─── Provided entries

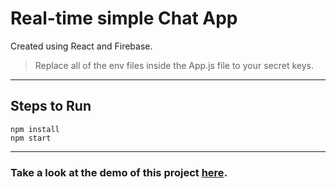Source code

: # Real-time simple Chat App
Created using React and Firebase.
>Replace all of the env files inside the App.js file to your secret keys.
-----------------------------------------------------------------------------------------------------
## Steps to Run
```
npm install
npm start
```
-----------------------------------------------------------------------------------------------------
### Take a look at the demo of this project [here](https://my-chat-app-tan.vercel.app/).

──────

## Task to complete
From the line that contains "## Steps to Run" down to the final line of the entries, print every line exactly as it is, and only those lines.

## Task response
## Steps to Run
```
npm install
npm start
```
-----------------------------------------------------------------------------------------------------
### Take a look at the demo of this project [here](https://my-chat-app-tan.vercel.app/).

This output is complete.